No Cure for Autoimmune Diseases?
According
to the medical community, there is no known cure for myasthenia gravis, or any
autoimmune disease, for that matter. That is not surprising, given the
complexity of autoimmunity and the approach of conventional medicine to disease
treatment. Western medicine uses pharmaceutical drugs to deal with the various
symptoms of different types of autoimmune diseases by suppressing the
overactive immune system. But an autoimmune disease involves not just the mind,
but also many different organs of the body—in fact, the whole body or the personality
of the individual afflicted with an autoimmune disease.
Myasthenia
gravis can be so varied and different in each individual that treatment also
becomes so highly individualized according to the severity of the disorder,
age, sex, as well as the degree of functional impairment. The need for
medication may even vary considerably from day to day in response to emotional
stress, infections, and even the hot weather.

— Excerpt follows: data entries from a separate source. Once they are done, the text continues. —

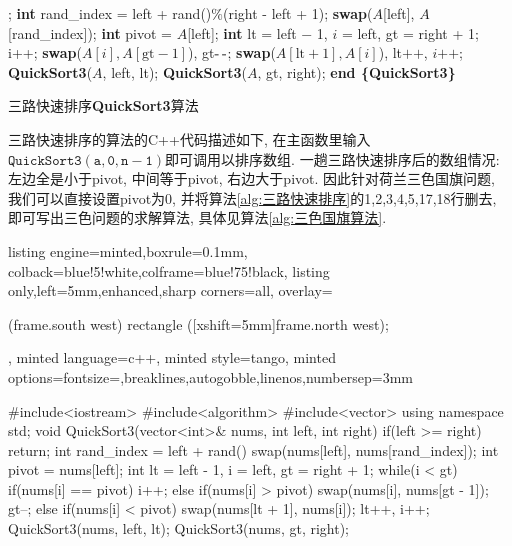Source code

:\documentclass{article}
\begin{document}
\begin{homeworkProblem}
\begin{algorithm}[H]
\begin{algorithmic}[1]
			\State \Return;
		\EndIf
		\State \textbf{int} rand_index = left + rand()$\%$(right - left + 1);
		\State \textbf{swap}($A$[left], $A$[rand_index]);
		\State \textbf{int} pivot = $A$[left];
		\State \textbf{int} lt = left $-$ 1, $i$ = left, gt = right + 1;
				\State i++;
				\State \textbf{swap}($A[i],A[\text{gt}-1]$), gt$\text{-\,-}$;
				\State \textbf{swap}($A[\text{lt}+1],A[i]$), lt$\text{++}$, $i\text{++}$;
			\EndIf
		\EndWhile
		\State \textbf{QuickSort3}($A$, left, lt);
		\State \textbf{QuickSort3}($A$, gt, right);
		\State \textbf{end \{QuickSort3\}}
		\end{algorithmic}
		\caption{三路快速排序\textbf{QuickSort3}算法}
		\label{alg:三路快速排序}
	\end{algorithm}


	三路快速排序的算法的C++代码描述如下, 在主函数里输入$\mathtt{QuickSort3(a, 0, n - 1)}$即可调用以排序数组. 一趟三路快速排序后的数组情况: 左边全是小于pivot, 中间等于pivot, 右边大于pivot. 因此针对荷兰三色国旗问题, 我们可以直接设置pivot为0, 并将算法\ref{alg:三路快速排序}的1,2,3,4,5,17,18行删去, 即可写出三色问题的求解算法, 具体见算法\ref{alg:三色国旗算法}.

\begin{tcblisting}{listing engine=minted,boxrule=0.1mm,
colback=blue!5!white,colframe=blue!75!black,
listing only,left=5mm,enhanced,sharp corners=all,
overlay={\begin{tcbclipinterior} (frame.south west)
rectangle ([xshift=5mm]frame.north west);\end{tcbclipinterior}},
minted language=c++,
minted style=tango,
minted options={fontsize=\small,breaklines,autogobble,linenos,numbersep=3mm}}
#include<iostream>
#include<algorithm>
#include<vector>
using namespace std;
void QuickSort3(vector<int>& nums, int left, int right) {
    if(left >= right) {
        return;
    }
    int rand_index = left + rand()%
    swap(nums[left], nums[rand_index]);
    int pivot = nums[left];
    int lt = left - 1, i = left, gt = right + 1;
    while(i < gt) {
        if(nums[i] == pivot) {
            i++;
        }
        else if(nums[i] > pivot) {
            swap(nums[i], nums[gt - 1]);
            gt--;
        }
        else if(nums[i] < pivot) {
            swap(nums[lt + 1], nums[i]);
            lt++, i++;
        }
    }
    QuickSort3(nums, left, lt);
    QuickSort3(nums, gt, right);
}
\end{tcblisting}


\end{homeworkProblem}
\end{document}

Mestinon, Regonol, and Prostigmin
are the most commonly used oral medications to treat muscle weakness without
affecting the underlying disease that causes it. Therefore, these drugs are
often given in conjunction with other treatments. All these drugs have
different side effects: narrowing of the muscle of the iris in the eye, causing
the pupil to become smaller; increased nasal and bronchial secretions, as well
as increased saliva and urination; loose stools, diarrhea, vomiting, and
abdominal cramps; and urinary tract infections, among many other undesirable side
effects.
Other
possible treatment may include thymectomy, which is the removal of the thymus
to increase the frequency of myasthenia gravis remission.
Corticosteroid
drugs, such as prednisone, are given to reduce antibodies, as well as to
prepare for thymectomy. Patients may become temporarily weaker after taking prednisone,
while others may have significant improvement in disease symptoms.
Immunosuppressant
drugs, such as imuran, may also be used to suppress the activity of the immune
system. The effects of these drugs are slow (over a year), and symptoms may
recur once the drug is discontinued.
Plasma
exchange, which involves an exchange of the plasma (blood) with another healthy
individual, is a temporary treatment to increase muscle strength prior to
surgery, or to treat temporarily severe symptoms and conditions.
According
to Western medicine, steroid medications, such as corticosteroid drugs, are
medically necessary to treat many conditions and diseases, including lupus,
multiple sclerosis, and myasthenia graves. But steroid medications have major
effects on the metabolism of calcium and bone, which may lead to severe bone
loss, osteoporosis, and bone fractures. As a matter of fact, high dosage of
steroid medications can cause rapid bone loss, up to as much as 15 percent per
year. If you are on steroids, you are more than twice as likely to have a fracture
on the spine or the ribs as compared to a person not taking steroids.
In
addition, there are even different rates of bone loss among individuals on
corticosteroids. Bone loss occurs most rapidly in the first six months after
starting oral steroid medications. After 12 months of chronic steroid use,
there is a slower rate of bone loss. Fracture risk generally increases as the
daily doses of steroid medications increase, although not all patients who take
steroid medications experience bone loss.
Other
adverse side effects of steroid medications are elevation of blood pressure,
weight gain, decreased resistance to infection, indigestion, thinning of skin,
and potential development of cataracts and glaucoma.
Four
factors should be carefully considered prior to the use of steroids, especially
if your myasthenia gravis is related only to ocular muscles:
Can steroids improve or eradicate
your autoimmune disease symptoms?
Are there other safer forms of
therapy to treat your myasthenia gravis?
Does the severity of the symptoms warrant
the risk of steroid adverse effects?
Do steroids reduce the chance of a
relapse of your autoimmune disease?
It
stands to reason that the high risk of taking pharmaceutical drugs to treat
only the symptoms without producing a lasting cure may not warrant the
continuation of the medications over a long period.
Therefore,
have second thoughts about continuing your medications indefinitely. Instead,
believe in the miracle of self-healing
As
previously mentioned, Albert Einstein
once said: “There are two ways to live: you can live as if nothing is a
miracle; you can live as if everything is a miracle.” Believing that you can
cure your myasthenia gravis is living your life as if everything is a miracle.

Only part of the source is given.